Your goal: Every line from the first record below down to the line that includes "virtual nodes, handles" must be reproduced exactly; the pictures are not.

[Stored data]

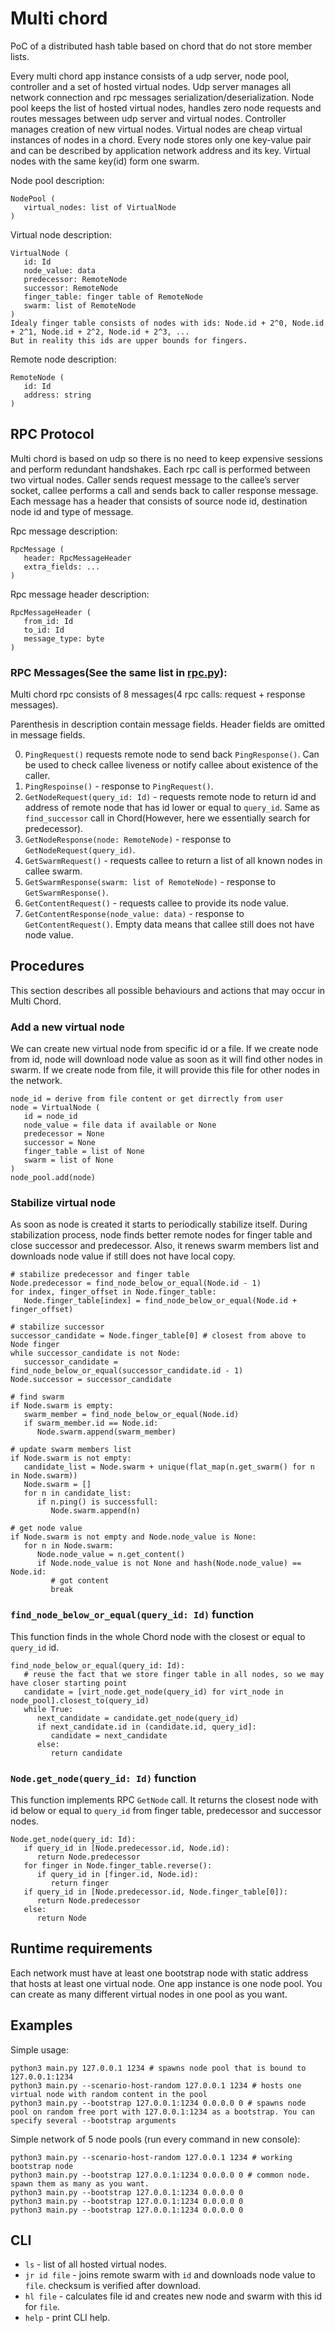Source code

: # Multi chord

PoC of a distributed hash table based on chord that do not store member lists.

Every multi chord app instance consists of a udp server, node pool, controller and a set of hosted virtual nodes. Udp
server manages all network connection and rpc messages serialization/deserialization. Node pool keeps the list of hosted
virtual nodes, handles zero node requests and routes messages between udp server and virtual nodes. Controller manages
creation of new virtual nodes. Virtual nodes are cheap virtual instances of nodes in a chord. Every node stores only one
key-value pair and can be described by application network address and its key. Virtual nodes with the same key(id) form
one swarm.

Node pool description:

```
NodePool (
   virtual_nodes: list of VirtualNode
)
```

Virtual node description:

```
VirtualNode (
   id: Id
   node_value: data
   predecessor: RemoteNode
   successor: RemoteNode
   finger_table: finger table of RemoteNode
   swarm: list of RemoteNode
)
Idealy finger table consists of nodes with ids: Node.id + 2^0, Node.id + 2^1, Node.id + 2^2, Node.id + 2^3, ...
But in reality this ids are upper bounds for fingers.
```

Remote node description:

```
RemoteNode (
   id: Id
   address: string
)
```

## RPC Protocol

Multi chord is based on udp so there is no need to keep expensive sessions and perform redundant handshakes. Each rpc
call is performed between two virtual nodes. Caller sends request message to the callee’s server socket, callee performs
a call and sends back to caller response message. Each message has a header that consists of source node id, destination
node id and type of message.

Rpc message description:

```
RpcMessage (
   header: RpcMessageHeader
   extra_fields: ...
)
```

Rpc message header description:

```
RpcMessageHeader (
   from_id: Id
   to_id: Id
   message_type: byte
)
```

### RPC Messages(See the same list in [rpc.py](./multi_chord/rpc.py)):

Multi chord rpc consists of 8 messages(4 rpc calls: request + response messages).

Parenthesis in description contain message fields. Header fields are omitted in message fields.

0. `PingRequest()` requests remote node to send back `PingResponse()`. Can be used to check callee liveness or notify
   callee about existence of the caller.
1. `PingRespoinse()` - response to `PingRequest()`.
2. `GetNodeRequest(query_id: Id)` - requests remote node to return id and address of remote node that has id lower or
   equal
   to `query_id`. Same as `find_successor` call in Chord(However, here we essentially search for predecessor).
3. `GetNodeResponse(node: RemoteNode)` - response to `GetNodeRequest(query_id)`.
4. `GetSwarmRequest()` - requests callee to return a list of all known nodes in callee swarm.
5. `GetSwarmResponse(swarm: list of RemoteNode)` - response to `GetSwarmResponse()`.
6. `GetContentRequest()` - requests callee to provide its node value.
7. `GetContentResponse(node_value: data)` - response to `GetContentRequest()`. Empty data means that callee still does
   not have node value.

## Procedures

This section describes all possible behaviours and actions that may occur in Multi Chord.

### Add a new virtual node

We can create new virtual node from specific id or a file. If we create node from id, node will download node value as
soon as it will find other nodes in swarm. If we create node from file, it will provide this file for other nodes in the
network.

```
node_id = derive from file content or get dirrectly from user
node = VirtualNode (
   id = node_id
   node_value = file data if available or None
   predecessor = None
   successor = None
   finger_table = list of None
   swarm = list of None
)
node_pool.add(node)
```

### Stabilize virtual node

As soon as node is created it starts to periodically stabilize itself. During stabilization process, node finds better
remote nodes for finger table and close successor and predecessor. Also, it renews swarm members list and downloads node
value if still does not have local copy.

```
# stabilize predecessor and finger table
Node.predecessor = find_node_below_or_equal(Node.id - 1)
for index, finger_offset in Node.finger_table:
   Node.finger_table[index] = find_node_below_or_equal(Node.id + finger_offset)

# stabilize successor
successor_candidate = Node.finger_table[0] # closest from above to Node finger
while successor_candidate is not Node:
   successor_candidate = find_node_below_or_equal(successor_candidate.id - 1)
Node.successor = successor_candidate

# find swarm
if Node.swarm is empty:
   swarm_member = find_node_below_or_equal(Node.id)
   if swarm_member.id == Node.id:
      Node.swarm.append(swarm_member)

# update swarm members list
if Node.swarm is not empty:
   candidate_list = Node.swarm + unique(flat_map(n.get_swarm() for n in Node.swarm))
   Node.swarm = []
   for n in candidate_list:
      if n.ping() is successfull:
         Node.swarm.append(n)

# get node value
if Node.swarm is not empty and Node.node_value is None:
   for n in Node.swarm:
      Node.node_value = n.get_content()
      if Node.node_value is not None and hash(Node.node_value) == Node.id:
         # got content
         break
```

### `find_node_below_or_equal(query_id: Id)` function

This function finds in the whole Chord node with the closest or equal to `query_id` id.

```
find_node_below_or_equal(query_id: Id):
   # reuse the fact that we store finger table in all nodes, so we may have closer starting point
   candidate = [virt_node.get_node(query_id) for virt_node in node_pool].closest_to(query_id)
   while True:
      next_candidate = candidate.get_node(query_id)
      if next_candidate.id in (candidate.id, query_id]:
         candidate = next_candidate
      else:
         return candidate
```

### `Node.get_node(query_id: Id)` function

This function implements RPC `GetNode` call. It returns the closest node with id below or equal to `query_id` from
finger table, predecessor and successor nodes.

```
Node.get_node(query_id: Id):
   if query_id in [Node.predecessor.id, Node.id):
      return Node.predecessor
   for finger in Node.finger_table.reverse():
      if query_id in [finger.id, Node.id):
         return finger
   if query_id in [Node.predecessor.id, Node.finger_table[0]):
      return Node.predecessor
   else:
      return Node
```

## Runtime requirements

Each network must have at least one bootstrap node with static address that hosts at least one virtual node.
One app instance is one node pool. You can create as many different virtual nodes in one pool as you want.

## Examples

Simple usage:

```shell
python3 main.py 127.0.0.1 1234 # spawns node pool that is bound to 127.0.0.1:1234
python3 main.py --scenario-host-random 127.0.0.1 1234 # hosts one virtual node with random content in the pool
python3 main.py --bootstrap 127.0.0.1:1234 0.0.0.0 0 # spawns node pool on random free port with 127.0.0.1:1234 as a bootstrap. You can specify several --bootstrap arguments 
```

Simple network of 5 node pools (run every command in new console):

```shell
python3 main.py --scenario-host-random 127.0.0.1 1234 # working bootstrap node
python3 main.py --bootstrap 127.0.0.1:1234 0.0.0.0 0 # common node. spawn them as many as you want.
python3 main.py --bootstrap 127.0.0.1:1234 0.0.0.0 0
python3 main.py --bootstrap 127.0.0.1:1234 0.0.0.0 0
python3 main.py --bootstrap 127.0.0.1:1234 0.0.0.0 0
```

## CLI

+ `ls` - list of all hosted virtual nodes.
+ `jr id file` - joins remote swarm with `id` and downloads node value to `file`. checksum is verified after download.
+ `hl file` - calculates file id and creates new node and swarm with this id for `file`.
+ `help` - print CLI help.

Response area:
Source code

: # Multi chord

PoC of a distributed hash table based on chord that do not store member lists.

Every multi chord app instance consists of a udp server, node pool, controller and a set of hosted virtual nodes. Udp
server manages all network connection and rpc messages serialization/deserialization. Node pool keeps the list of hosted
virtual nodes, handles zero node requests and routes messages between udp server and virtual nodes. Controller manages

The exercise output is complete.